● ABOUT THIS EXERCISE
Beginning at the line that contains "for $\delta' = T\delta''", write out every line down to the end of the records, with both ends kept and nothing added.

● SUPPLIED RECORDS
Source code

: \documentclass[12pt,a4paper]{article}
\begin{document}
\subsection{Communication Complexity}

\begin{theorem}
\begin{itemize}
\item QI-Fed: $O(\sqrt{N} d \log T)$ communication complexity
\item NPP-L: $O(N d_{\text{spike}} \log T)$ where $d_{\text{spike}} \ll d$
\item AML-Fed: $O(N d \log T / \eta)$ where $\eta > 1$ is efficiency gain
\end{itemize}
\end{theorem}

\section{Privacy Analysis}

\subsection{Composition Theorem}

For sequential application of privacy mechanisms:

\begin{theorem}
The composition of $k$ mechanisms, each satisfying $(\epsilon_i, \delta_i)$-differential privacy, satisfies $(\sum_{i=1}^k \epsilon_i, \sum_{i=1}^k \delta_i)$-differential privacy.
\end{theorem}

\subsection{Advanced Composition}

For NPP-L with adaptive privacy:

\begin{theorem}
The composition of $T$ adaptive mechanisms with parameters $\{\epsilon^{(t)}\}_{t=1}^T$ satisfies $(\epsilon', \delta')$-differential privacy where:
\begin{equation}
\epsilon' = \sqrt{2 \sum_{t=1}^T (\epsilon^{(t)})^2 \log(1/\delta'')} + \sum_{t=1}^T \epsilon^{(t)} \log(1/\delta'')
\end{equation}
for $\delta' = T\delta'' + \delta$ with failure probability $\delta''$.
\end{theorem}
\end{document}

● WRITTEN RESPONSE
for $\delta' = T\delta'' + \delta$ with failure probability $\delta''$.
\end{theorem}
\end{document}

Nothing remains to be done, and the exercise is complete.